-- Data listing --
-------

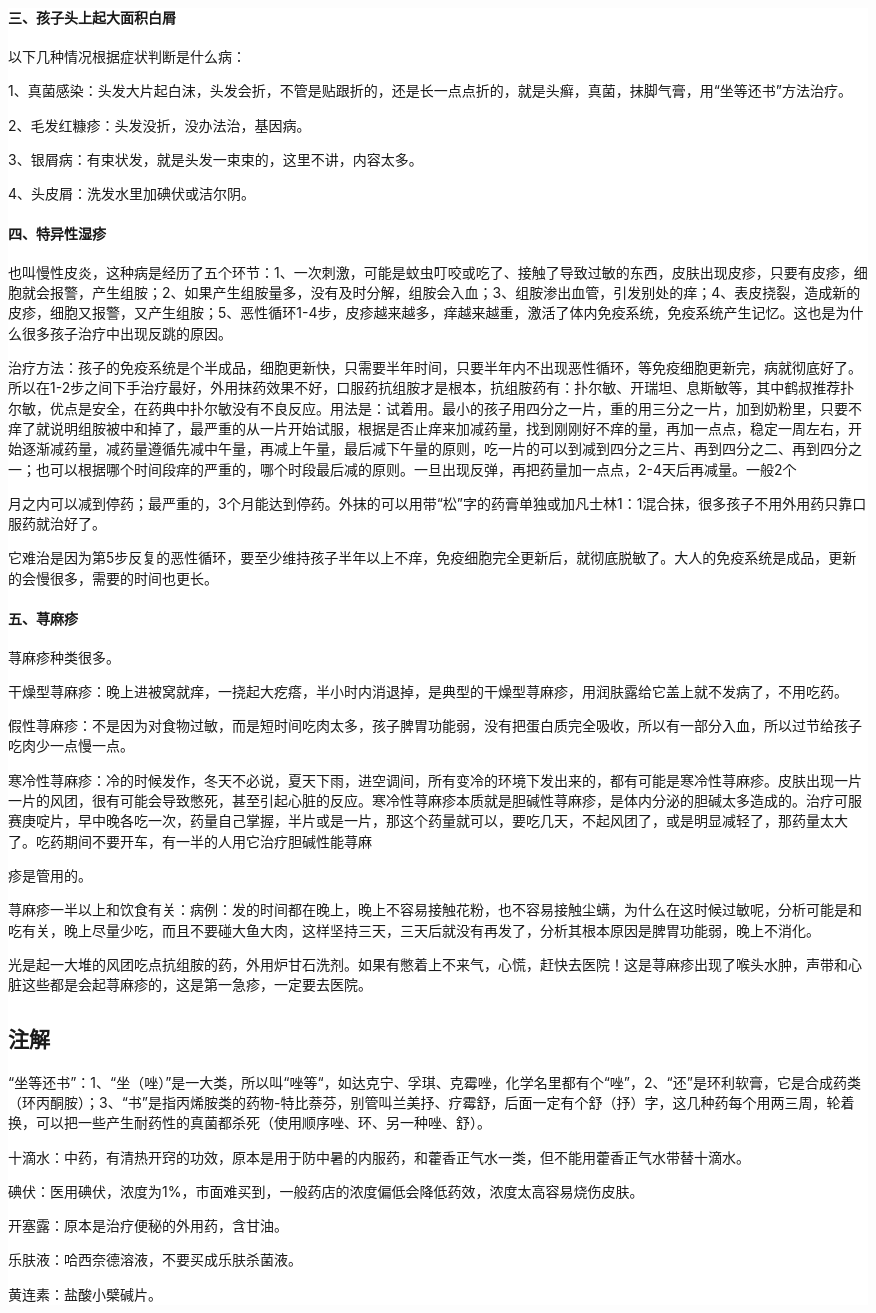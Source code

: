 #### 三、孩子头上起大面积白屑

以下几种情况根据症状判断是什么病：

1、真菌感染：头发大片起白沫，头发会折，不管是贴跟折的，还是长一点点折的，就是头癣，真菌，抹脚气膏，用“坐等还书”方法治疗。

2、毛发红糠疹：头发没折，没办法治，基因病。

3、银屑病：有束状发，就是头发一束束的，这里不讲，内容太多。

4、头皮屑：洗发水里加碘伏或洁尔阴。

#### 四、特异性湿疹

也叫慢性皮炎，这种病是经历了五个环节：1、一次刺激，可能是蚊虫叮咬或吃了、接触了导致过敏的东西，皮肤出现皮疹，只要有皮疹，细胞就会报警，产生组胺；2、如果产生组胺量多，没有及时分解，组胺会入血；3、组胺渗出血管，引发别处的痒；4、表皮挠裂，造成新的皮疹，细胞又报警，又产生组胺；5、恶性循环1-4步，皮疹越来越多，痒越来越重，激活了体内免疫系统，免疫系统产生记忆。这也是为什么很多孩子治疗中出现反跳的原因。

治疗方法：孩子的免疫系统是个半成品，细胞更新快，只需要半年时间，只要半年内不出现恶性循环，等免疫细胞更新完，病就彻底好了。所以在1-2步之间下手治疗最好，外用抹药效果不好，口服药抗组胺才是根本，抗组胺药有：扑尔敏、开瑞坦、息斯敏等，其中鹤叔推荐扑尔敏，优点是安全，在药典中扑尔敏没有不良反应。用法是：试着用。最小的孩子用四分之一片，重的用三分之一片，加到奶粉里，只要不痒了就说明组胺被中和掉了，最严重的从一片开始试服，根据是否止痒来加减药量，找到刚刚好不痒的量，再加一点点，稳定一周左右，开始逐渐减药量，减药量遵循先减中午量，再减上午量，最后减下午量的原则，吃一片的可以到减到四分之三片、再到四分之二、再到四分之一；也可以根据哪个时间段痒的严重的，哪个时段最后减的原则。一旦出现反弹，再把药量加一点点，2-4天后再减量。一般2个

月之内可以减到停药；最严重的，3个月能达到停药。外抹的可以用带“松”字的药膏单独或加凡士林1：1混合抹，很多孩子不用外用药只靠口服药就治好了。

它难治是因为第5步反复的恶性循环，要至少维持孩子半年以上不痒，免疫细胞完全更新后，就彻底脱敏了。大人的免疫系统是成品，更新的会慢很多，需要的时间也更长。

#### 五、荨麻疹

荨麻疹种类很多。

干燥型荨麻疹：晚上进被窝就痒，一挠起大疙瘩，半小时内消退掉，是典型的干燥型荨麻疹，用润肤露给它盖上就不发病了，不用吃药。

假性荨麻疹：不是因为对食物过敏，而是短时间吃肉太多，孩子脾胃功能弱，没有把蛋白质完全吸收，所以有一部分入血，所以过节给孩子吃肉少一点慢一点。

寒冷性荨麻疹：冷的时候发作，冬天不必说，夏天下雨，进空调间，所有变冷的环境下发出来的，都有可能是寒冷性荨麻疹。皮肤出现一片一片的风团，很有可能会导致憋死，甚至引起心脏的反应。寒冷性荨麻疹本质就是胆碱性荨麻疹，是体内分泌的胆碱太多造成的。治疗可服赛庚啶片，早中晚各吃一次，药量自己掌握，半片或是一片，那这个药量就可以，要吃几天，不起风团了，或是明显减轻了，那药量太大了。吃药期间不要开车，有一半的人用它治疗胆碱性能荨麻

疹是管用的。

荨麻疹一半以上和饮食有关：病例：发的时间都在晚上，晚上不容易接触花粉，也不容易接触尘螨，为什么在这时候过敏呢，分析可能是和吃有关，晚上尽量少吃，而且不要碰大鱼大肉，这样坚持三天，三天后就没有再发了，分析其根本原因是脾胃功能弱，晚上不消化。

光是起一大堆的风团吃点抗组胺的药，外用炉甘石洗剂。如果有憋着上不来气，心慌，赶快去医院！这是荨麻疹出现了喉头水肿，声带和心脏这些都是会起荨麻疹的，这是第一急疹，一定要去医院。

## 注解

“坐等还书”：1、“坐（唑）”是一大类，所以叫“唑等“，如达克宁、孚琪、克霉唑，化学名里都有个“唑”，2、“还”是环利软膏，它是合成药类（环丙酮胺）；3、“书”是指丙烯胺类的药物-特比萘芬，别管叫兰美抒、疗霉舒，后面一定有个舒（抒）字，这几种药每个用两三周，轮着换，可以把一些产生耐药性的真菌都杀死（使用顺序唑、环、另一种唑、舒）。

十滴水：中药，有清热开窍的功效，原本是用于防中暑的内服药，和藿香正气水一类，但不能用藿香正气水带替十滴水。

碘伏：医用碘伏，浓度为1%，市面难买到，一般药店的浓度偏低会降低药效，浓度太高容易烧伤皮肤。

开塞露：原本是治疗便秘的外用药，含甘油。

乐肤液：哈西奈德溶液，不要买成乐肤杀菌液。

黄连素：盐酸小檗碱片。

-------

-- Task prompt --
Taking the listing above as the source, transcribe only the lines starting at the line with "3、银屑病：有束状发，就是头发一束束的，这里不讲，内容太多。" and going through the line with "也叫慢性皮炎，这种病是经历了", unaltered and with both ends included.

-- Output of the task --
3、银屑病：有束状发，就是头发一束束的，这里不讲，内容太多。

4、头皮屑：洗发水里加碘伏或洁尔阴。

#### 四、特异性湿疹

也叫慢性皮炎，这种病是经历了五个环节：1、一次刺激，可能是蚊虫叮咬或吃了、接触了导致过敏的东西，皮肤出现皮疹，只要有皮疹，细胞就会报警，产生组胺；2、如果产生组胺量多，没有及时分解，组胺会入血；3、组胺渗出血管，引发别处的痒；4、表皮挠裂，造成新的皮疹，细胞又报警，又产生组胺；5、恶性循环1-4步，皮疹越来越多，痒越来越重，激活了体内免疫系统，免疫系统产生记忆。这也是为什么很多孩子治疗中出现反跳的原因。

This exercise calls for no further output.